Problem
Look through the data below for the line with "3. PHPUnit 10*", and transcribe it exactly together with each line after it up to and including the line with "4. In the first". Give nothing else.

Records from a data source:
<<<<

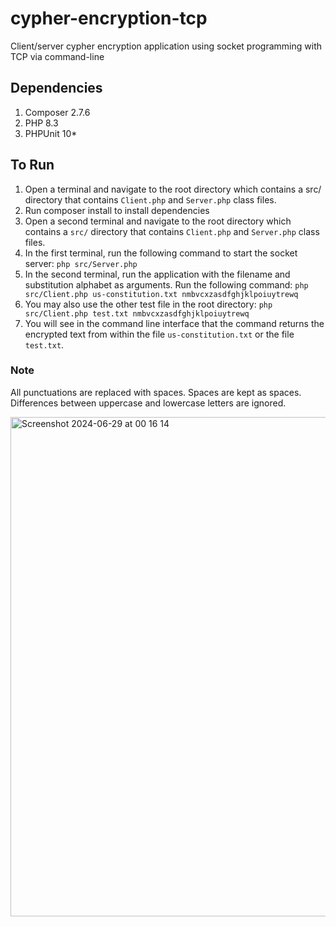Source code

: # cypher-encryption-tcp
Client/server cypher encryption application using socket programming with TCP via command-line

## Dependencies

1. Composer 2.7.6
2. PHP 8.3
3. PHPUnit 10*

## To Run
1. Open a terminal and navigate to the root directory which contains a src/ directory that contains `Client.php` and `Server.php` class files.
2. Run composer install to install dependencies
3. Open a second terminal and navigate to the root directory which contains a `src/` directory that contains `Client.php` and `Server.php` class files.
4. In the first terminal, run the following command to start the socket server: `php src/Server.php`
5. In the second terminal, run the application with the filename and substitution alphabet as arguments. Run the following command: `php src/Client.php us-constitution.txt nmbvcxzasdfghjklpoiuytrewq`
6. You may also use the other test file in the root directory: `php src/Client.php test.txt nmbvcxzasdfghjklpoiuytrewq`
7. You will see in the command line interface that the command returns the encrypted text from within the file `us-constitution.txt` or the file `test.txt`. 

### Note
All punctuations are replaced with spaces. Spaces are kept as spaces. Differences between uppercase and lowercase letters are ignored.


<img width="799" alt="Screenshot 2024-06-29 at 00 16 14" src="https://github.com/rosiefaulkner/cypher-encryption-tcp/assets/54520871/641cadf3-daea-4182-b9b3-f6cd27240e6b">

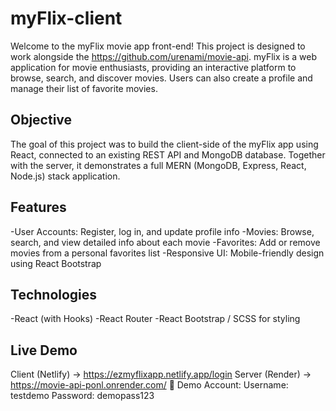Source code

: # myFlix-client

Welcome to the myFlix movie app front-end!
This project is designed to work alongside the https://github.com/urenami/movie-api.
myFlix is a web application for movie enthusiasts, providing an interactive platform to browse, search, and discover movies. Users can also create a profile and manage their list of favorite movies.

## Objective

The goal of this project was to build the client-side of the myFlix app using React, connected to an existing REST API and MongoDB database. Together with the server, it demonstrates a full MERN (MongoDB, Express, React, Node.js) stack application.

## Features

-User Accounts: Register, log in, and update profile info
-Movies: Browse, search, and view detailed info about each movie
-Favorites: Add or remove movies from a personal favorites list
-Responsive UI: Mobile-friendly design using React Bootstrap

## Technologies

-React (with Hooks)
-React Router
-React Bootstrap / SCSS for styling

## Live Demo

Client (Netlify) → https://ezmyflixapp.netlify.app/login
Server (Render) → https://movie-api-ponl.onrender.com/
🔑 Demo Account:
Username: testdemo
Password: demopass123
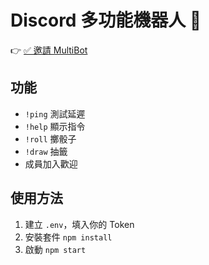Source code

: # Discord 多功能機器人 🤖
👉 [✅ 邀請 MultiBot](https://discord.com/oauth2/authorize?client_id=1379235784246300744&scope=bot&permissions=2147576832)
## 功能
- `!ping` 測試延遲
- `!help` 顯示指令
- `!roll` 擲骰子
- `!draw` 抽籤
- 成員加入歡迎

## 使用方法
1. 建立 `.env`，填入你的 Token
2. 安裝套件 `npm install`
3. 啟動 `npm start`
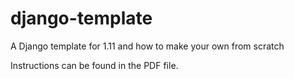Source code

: # django-template
A Django template for 1.11 and how to make your own from scratch

Instructions can be found in the PDF file. 

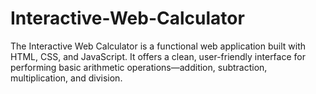 # Interactive-Web-Calculator
The Interactive Web Calculator is a functional web application built with HTML, CSS, and JavaScript. It offers a clean, user-friendly interface for performing basic arithmetic operations—addition, subtraction, multiplication, and division.
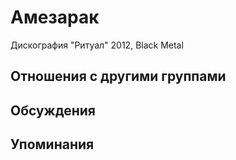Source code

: # Амезарак

Дискография
"Ритуал" 2012, Black Metal

## Отношения с другими группами


## Обсуждения


## Упоминания


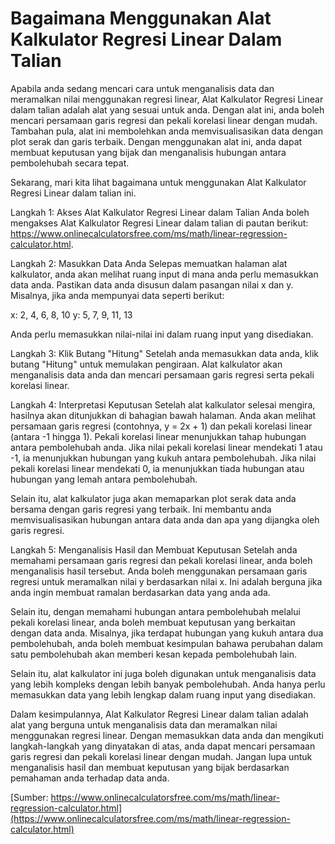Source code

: Bagaimana Menggunakan Alat Kalkulator Regresi Linear Dalam Talian
=================================================================

Apabila anda sedang mencari cara untuk menganalisis data dan meramalkan nilai menggunakan regresi linear, Alat Kalkulator Regresi Linear dalam talian adalah alat yang sesuai untuk anda. Dengan alat ini, anda boleh mencari persamaan garis regresi dan pekali korelasi linear dengan mudah. Tambahan pula, alat ini membolehkan anda memvisualisasikan data dengan plot serak dan garis terbaik. Dengan menggunakan alat ini, anda dapat membuat keputusan yang bijak dan menganalisis hubungan antara pembolehubah secara tepat.

Sekarang, mari kita lihat bagaimana untuk menggunakan Alat Kalkulator Regresi Linear dalam talian ini.

Langkah 1: Akses Alat Kalkulator Regresi Linear dalam Talian Anda boleh mengakses Alat Kalkulator Regresi Linear dalam talian di pautan berikut: <https://www.onlinecalculatorsfree.com/ms/math/linear-regression-calculator.html>.

Langkah 2: Masukkan Data Anda Selepas memuatkan halaman alat kalkulator, anda akan melihat ruang input di mana anda perlu memasukkan data anda. Pastikan data anda disusun dalam pasangan nilai x dan y. Misalnya, jika anda mempunyai data seperti berikut:

x: 2, 4, 6, 8, 10 y: 5, 7, 9, 11, 13

Anda perlu memasukkan nilai-nilai ini dalam ruang input yang disediakan.

Langkah 3: Klik Butang "Hitung" Setelah anda memasukkan data anda, klik butang "Hitung" untuk memulakan pengiraan. Alat kalkulator akan menganalisis data anda dan mencari persamaan garis regresi serta pekali korelasi linear.

Langkah 4: Interpretasi Keputusan Setelah alat kalkulator selesai mengira, hasilnya akan ditunjukkan di bahagian bawah halaman. Anda akan melihat persamaan garis regresi (contohnya, y = 2x + 1) dan pekali korelasi linear (antara -1 hingga 1). Pekali korelasi linear menunjukkan tahap hubungan antara pembolehubah anda. Jika nilai pekali korelasi linear mendekati 1 atau -1, ia menunjukkan hubungan yang kukuh antara pembolehubah. Jika nilai pekali korelasi linear mendekati 0, ia menunjukkan tiada hubungan atau hubungan yang lemah antara pembolehubah.

Selain itu, alat kalkulator juga akan memaparkan plot serak data anda bersama dengan garis regresi yang terbaik. Ini membantu anda memvisualisasikan hubungan antara data anda dan apa yang dijangka oleh garis regresi.

Langkah 5: Menganalisis Hasil dan Membuat Keputusan Setelah anda memahami persamaan garis regresi dan pekali korelasi linear, anda boleh menganalisis hasil tersebut. Anda boleh menggunakan persamaan garis regresi untuk meramalkan nilai y berdasarkan nilai x. Ini adalah berguna jika anda ingin membuat ramalan berdasarkan data yang anda ada.

Selain itu, dengan memahami hubungan antara pembolehubah melalui pekali korelasi linear, anda boleh membuat keputusan yang berkaitan dengan data anda. Misalnya, jika terdapat hubungan yang kukuh antara dua pembolehubah, anda boleh membuat kesimpulan bahawa perubahan dalam satu pembolehubah akan memberi kesan kepada pembolehubah lain.

Selain itu, alat kalkulator ini juga boleh digunakan untuk menganalisis data yang lebih kompleks dengan lebih banyak pembolehubah. Anda hanya perlu memasukkan data yang lebih lengkap dalam ruang input yang disediakan.

Dalam kesimpulannya, Alat Kalkulator Regresi Linear dalam talian adalah alat yang berguna untuk menganalisis data dan meramalkan nilai menggunakan regresi linear. Dengan memasukkan data anda dan mengikuti langkah-langkah yang dinyatakan di atas, anda dapat mencari persamaan garis regresi dan pekali korelasi linear dengan mudah. Jangan lupa untuk menganalisis hasil dan membuat keputusan yang bijak berdasarkan pemahaman anda terhadap data anda.

[Sumber: https://www.onlinecalculatorsfree.com/ms/math/linear-regression-calculator.html](https://www.onlinecalculatorsfree.com/ms/math/linear-regression-calculator.html)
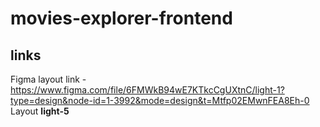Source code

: # movies-explorer-frontend

## links
Figma layout link - https://www.figma.com/file/6FMWkB94wE7KTkcCgUXtnC/light-1?type=design&node-id=1-3992&mode=design&t=Mtfp02EMwnFEA8Eh-0
Layout **light-5**

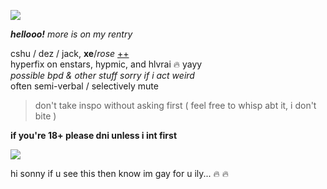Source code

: ![](https://cdn.discordapp.com/attachments/729124835296280689/1068048287388672000/image.jpeg)

_**hellooo!**_ *more is on my rentry*

cshu / dez / jack, **xe**/*rose* [++](https://en.pronouns.page/@gigolo)  
hyperfix on enstars, hypmic, and hlvrai :fire: yayy  
*possible bpd & other stuff sorry if i act weird*  
often semi-verbal / selectively mute

> don't take inspo without asking first ( feel free to whisp abt it, i don't bite )

**if you're 18+ please dni unless i int first**

![](https://cdn.discordapp.com/attachments/729124835296280689/1068074827069542440/image.jpeg)

hi sonny if u see this then know im gay for u ily... :fire: :fire:
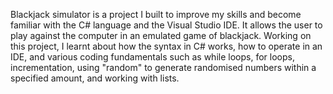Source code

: Blackjack simulator is a project I built to improve my skills and become familiar with the C# language and the Visual Studio IDE.
It allows the user to play against the computer in an emulated game of blackjack.
Working on this project, I learnt about how the syntax in C# works, how to operate in an IDE, 
and various coding fundamentals such as while loops, for loops, incrementation, using "random" to generate randomised numbers within a specified amount, and working with lists.
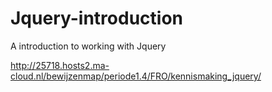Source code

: # Jquery-introduction
A introduction to working with Jquery

http://25718.hosts2.ma-cloud.nl/bewijzenmap/periode1.4/FRO/kennismaking_jquery/

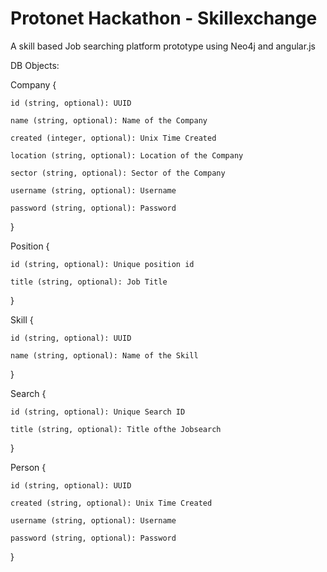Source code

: Protonet Hackathon - Skillexchange
===================================

A skill based Job searching platform prototype using Neo4j and angular.js

DB Objects:

Company {

	id (string, optional): UUID

	name (string, optional): Name of the Company

	created (integer, optional): Unix Time Created

	location (string, optional): Location of the Company

	sector (string, optional): Sector of the Company

	username (string, optional): Username

	password (string, optional): Password

}

Position {

	id (string, optional): Unique position id

	title (string, optional): Job Title

}

Skill {

	id (string, optional): UUID

	name (string, optional): Name of the Skill

}

Search {

	id (string, optional): Unique Search ID

	title (string, optional): Title ofthe Jobsearch

}

Person {

	id (string, optional): UUID

	created (string, optional): Unix Time Created

	username (string, optional): Username

	password (string, optional): Password

}
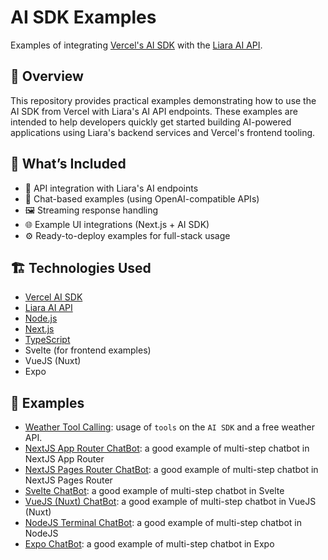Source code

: # AI SDK Examples

Examples of integrating [Vercel's AI SDK](https://ai-sdk.dev/) with the [Liara AI API](https://docs.liara.ir/ai/about/).

## 🚀 Overview

This repository provides practical examples demonstrating how to use the AI SDK from Vercel with Liara's AI API endpoints. These examples are intended to help developers quickly get started building AI-powered applications using Liara's backend services and Vercel's frontend tooling.

## 🧩 What’s Included

- 🔌 API integration with Liara's AI endpoints
- 💬 Chat-based examples (using OpenAI-compatible APIs)
- 🖼️ Streaming response handling
- 🌐 Example UI integrations (Next.js + AI SDK)
- ⚙️ Ready-to-deploy examples for full-stack usage

## 🏗️ Technologies Used

- [Vercel AI SDK](https://ai-sdk.dev/docs/introduction)
- [Liara AI API](https://docs.liara.ir/ai/about)
- [Node.js](https://nodejs.org) 
- [Next.js](https://nextjs.org/) 
- [TypeScript](https://www.typescriptlang.org/) 
- Svelte (for frontend examples)
- VueJS (Nuxt)
- Expo

## 📂 Examples

- [Weather Tool Calling](https://github.com/liara-cloud/ai-sdk-examples/tree/master/Tool-Calling-Weather-API): usage of `tools` on the `AI SDK` and a free weather API.
- [NextJS App Router ChatBot](https://github.com/liara-cloud/ai-sdk-examples/tree/master/NextJS-App-Router-ChatBot): a good example of multi-step chatbot in NextJS App Router
- [NextJS Pages Router ChatBot](https://github.com/liara-cloud/ai-sdk-examples/tree/master/NextJS-Pages-Router-ChatBot): a good example of multi-step chatbot in NextJS Pages Router
- [Svelte ChatBot](https://github.com/liara-cloud/ai-sdk-examples/tree/master/Svelte-ChatBot): a good example of multi-step chatbot in Svelte
- [VueJS (Nuxt) ChatBot](https://github.com/liara-cloud/ai-sdk-examples/tree/master/Vue-Nuxt-ChatBot): a good example of multi-step chatbot in VueJS (Nuxt)
- [NodeJS Terminal ChatBot](https://github.com/liara-cloud/ai-sdk-examples/tree/master/NodeJS-Terminal-ChatBot): a good example of multi-step chatbot in NodeJS
- [Expo ChatBot](https://github.com/liara-cloud/ai-sdk-examples/tree/master/Expo-ChatBot): a good example of multi-step chatbot in Expo

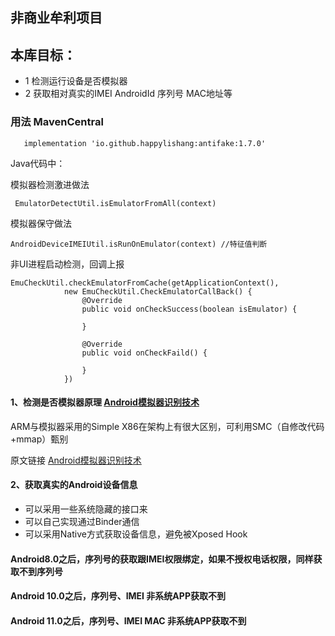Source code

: ## 非商业牟利项目

##  本库目标：

* 1 检测运行设备是否模拟器  
* 2 获取相对真实的IMEI AndroidId 序列号 MAC地址等


       
### 用法 MavenCentral

       implementation 'io.github.happylishang:antifake:1.7.0'
    
Java代码中：

模拟器检测激进做法
     
     EmulatorDetectUtil.isEmulatorFromAll(context)

模拟器保守做法

    AndroidDeviceIMEIUtil.isRunOnEmulator(context) //特征值判断

非UI进程启动检测，回调上报

    EmuCheckUtil.checkEmulatorFromCache(getApplicationContext(),
                new EmuCheckUtil.CheckEmulatorCallBack() {
                    @Override
                    public void onCheckSuccess(boolean isEmulator) {
                        
                    }

                    @Override
                    public void onCheckFaild() {
                        
                    }
                })



#### 1、检测是否模拟器原理  [ Android模拟器识别技术](http://www.jianshu.com/p/1db610cc8b84) 

ARM与模拟器采用的Simple X86在架构上有很大区别，可利用SMC（自修改代码+mmap）甄别

 原文链接 [ Android模拟器识别技术](http://www.jianshu.com/p/1db610cc8b84) 


#### 2、获取真实的Android设备信息 

* 可以采用一些系统隐藏的接口来 
* 可以自己实现通过Binder通信
* 可以采用Native方式获取设备信息，避免被Xposed Hook


#### Android8.0之后，序列号的获取跟IMEI权限绑定，如果不授权电话权限，同样获取不到序列号

#### Android 10.0之后，序列号、IMEI 非系统APP获取不到

#### Android 11.0之后，序列号、IMEI MAC 非系统APP获取不到
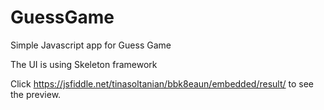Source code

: # GuessGame
Simple Javascript app for Guess Game

The UI is using Skeleton framework

Click https://jsfiddle.net/tinasoltanian/bbk8eaun/embedded/result/ to see the preview.
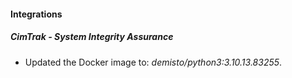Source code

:#### Integrations
##### CimTrak - System Integrity Assurance
- Updated the Docker image to: *demisto/python3:3.10.13.83255*.
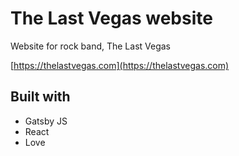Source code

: # The Last Vegas website

Website for rock band, The Last Vegas

[https://thelastvegas.com](https://thelastvegas.com)

## Built with

- Gatsby JS
- React
- Love
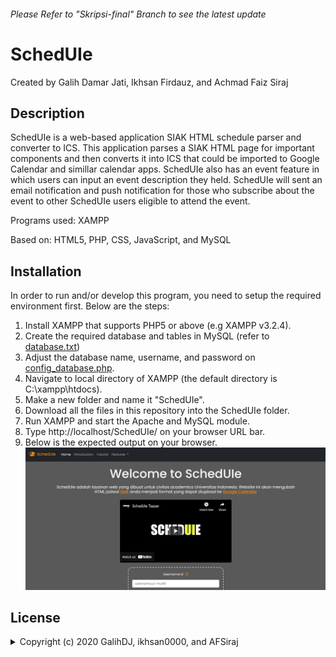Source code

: ###### Please Refer to "Skripsi-final" Branch to see the latest update

# SchedUIe
Created by Galih Damar Jati, Ikhsan Firdauz, and Achmad Faiz Siraj

## Description
SchedUIe is a web-based application SIAK HTML schedule parser and converter to ICS. This application parses a SIAK HTML page for important components and then converts it into ICS that could be imported to Google Calendar and simillar calendar apps. SchedUIe also has an event feature in which users can input an event description they held. SchedUIe will sent an email notification and push notification for those who subscribe about the event to other SchedUIe users eligible to attend the event.

Programs used: XAMPP

Based on: HTML5, PHP, CSS, JavaScript, and MySQL

## Installation
In order to run and/or develop this program, you need to setup the required environment first. Below are the steps:
1. Install XAMPP that supports PHP5 or above (e.g XAMPP v3.2.4).
3. Create the required database and tables in MySQL (refer to [database.txt](Database.txt))
4. Adjust the database name, username, and password on [config_database.php](config_database.php).
5. Navigate to local directory of XAMPP (the default directory is C:\xampp\htdocs).
6. Make a new folder and name it "SchedUIe".
7. Download all the files in this repository into the SchedUIe folder.
8. Run XAMPP and start the Apache and MySQL module.
9. Type http://localhost/SchedUIe/ on your browser URL bar.
10. Below is the expected output on your browser.
![home](images/home.jpg)



## License
<details>
  <summary>Copyright (c) 2020 GalihDJ, ikhsan0000, and AFSiraj</summary>

<p align="justify">Permission is hereby granted, free of charge, to any person obtaining a copy
of this software and associated documentation files (the "Software"), to deal
in the Software without restriction, including without limitation the rights
to use, copy, modify, merge, publish, distribute, sublicense, and/or sell
copies of the Software, and to permit persons to whom the Software is
furnished to do so, subject to the following conditions:</p>

<p align="justify">The above copyright notice and this permission notice shall be included in all
copies or substantial portions of the Software.</p>

<p align="justify">The software is provided "as is", without warranty of any kind, express or
Implied, including but not limited to the warranties of merchantability,
Fitness for a particular purpose and noninfringement. In no event shall the
Authors or copyright holders be liable for any claim, damages or other
Liability, whether in an action of contract, tort or otherwise, arising from,
Out of or in connection with the software or the use or other dealings in the
Software.</p>

</details>

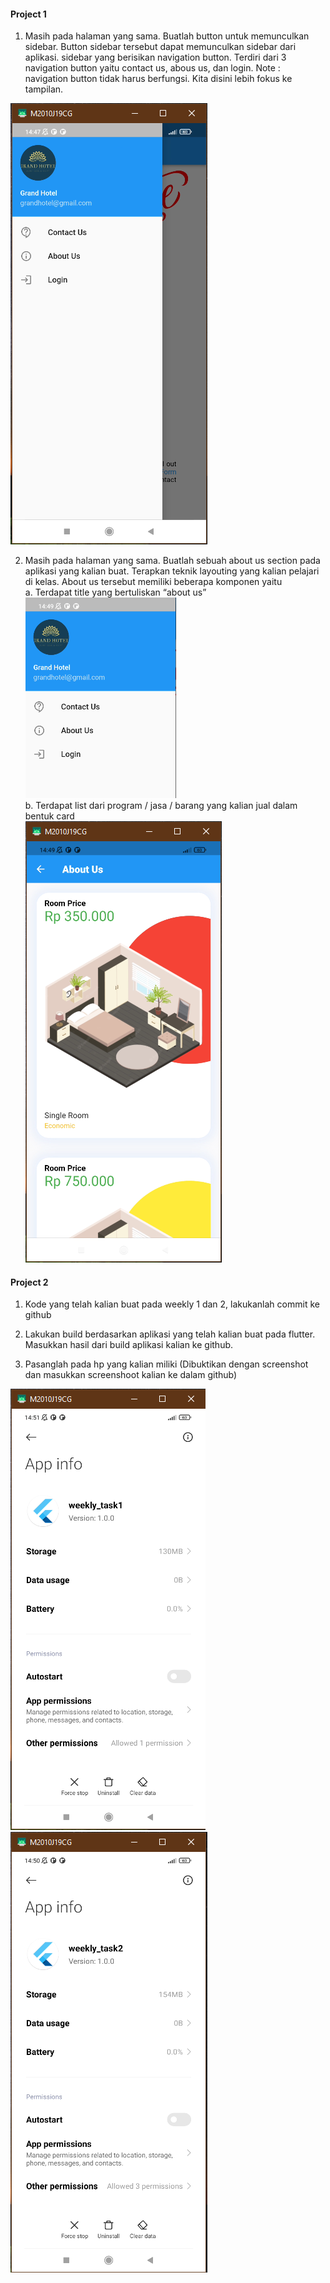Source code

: #### Project 1

1. Masih pada halaman yang sama. Buatlah button untuk memunculkan sidebar. Button
sidebar tersebut dapat memunculkan sidebar dari aplikasi. sidebar yang berisikan
navigation button. Terdiri dari 3 navigation button yaitu contact us, abous us, dan login.
Note : navigation button tidak harus berfungsi. Kita disini lebih fokus ke tampilan.

![](../screenshots/Screenshot_WeeklyTask2_SideBar.png)

2. Masih pada halaman yang sama. Buatlah sebuah about us section pada aplikasi yang
kalian buat. Terapkan teknik layouting yang kalian pelajari di kelas. About us tersebut
memiliki beberapa komponen yaitu<br>
a. Terdapat title yang bertuliskan “about us” <br>
![](../screenshots/Screenshot_WeeklyTask2_IsiSideBar.png)<br>
b. Terdapat list dari program / jasa / barang yang kalian jual dalam bentuk card <br>
![](../screenshots/Screenshot_WeeklyTask2_HalamanAboutUs.png)

#### Project 2

1. Kode yang telah kalian buat pada weekly 1 dan 2, lakukanlah commit ke github

2. Lakukan build berdasarkan aplikasi yang telah kalian buat pada flutter. Masukkan hasil
dari build aplikasi kalian ke github.

3. Pasanglah pada hp yang kalian miliki (Dibuktikan dengan screenshot dan masukkan screenshoot kalian ke dalam github)

![](../screenshots/Screenshot_InstalasiProjectWeeklyTask1.png)
![](../screenshots/Screenshot_InstalasiProjectWeeklyTask2.png)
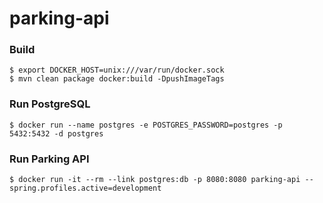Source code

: 
# parking-api


### Build

	$ export DOCKER_HOST=unix:///var/run/docker.sock
	$ mvn clean package docker:build -DpushImageTags

### Run PostgreSQL

	$ docker run --name postgres -e POSTGRES_PASSWORD=postgres -p 5432:5432 -d postgres

### Run Parking API

	$ docker run -it --rm --link postgres:db -p 8080:8080 parking-api --spring.profiles.active=development
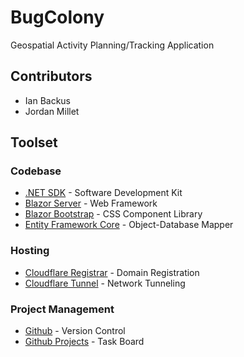 # BugColony
Geospatial Activity Planning/Tracking Application

## Contributors
* Ian Backus
* Jordan Millet

## Toolset

### Codebase
* [.NET SDK](https://dotnet.microsoft.com/en-us/download/dotnet/8.0) - Software Development Kit
* [Blazor Server](https://dotnet.microsoft.com/en-us/apps/aspnet/web-apps/blazor) - Web Framework
* [Blazor Bootstrap](https://github.com/vikramlearning/blazorbootstrap) - CSS Component Library
* [Entity Framework Core](https://github.com/dotnet/efcore) - Object-Database Mapper

### Hosting
* [Cloudflare Registrar](https://www.cloudflare.com/products/registrar/) - Domain Registration
* [Cloudflare Tunnel](https://developers.cloudflare.com/cloudflare-one/connections/connect-networks/) - Network Tunneling

### Project Management
* [Github](https://github.com/) - Version Control
* [Github Projects](https://docs.github.com/en/issues/planning-and-tracking-with-projects/learning-about-projects/about-projects) - Task Board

>>>>

Result of the exercise
3. PHPUnit 10*

## To Run
1. Open a terminal and navigate to the root directory which contains a src/ directory that contains `Client.php` and `Server.php` class files.
2. Run composer install to install dependencies
3. Open a second terminal and navigate to the root directory which contains a `src/` directory that contains `Client.php` and `Server.php` class files.
4. In the first terminal, run the following command to start the socket server: `php src/Server.php`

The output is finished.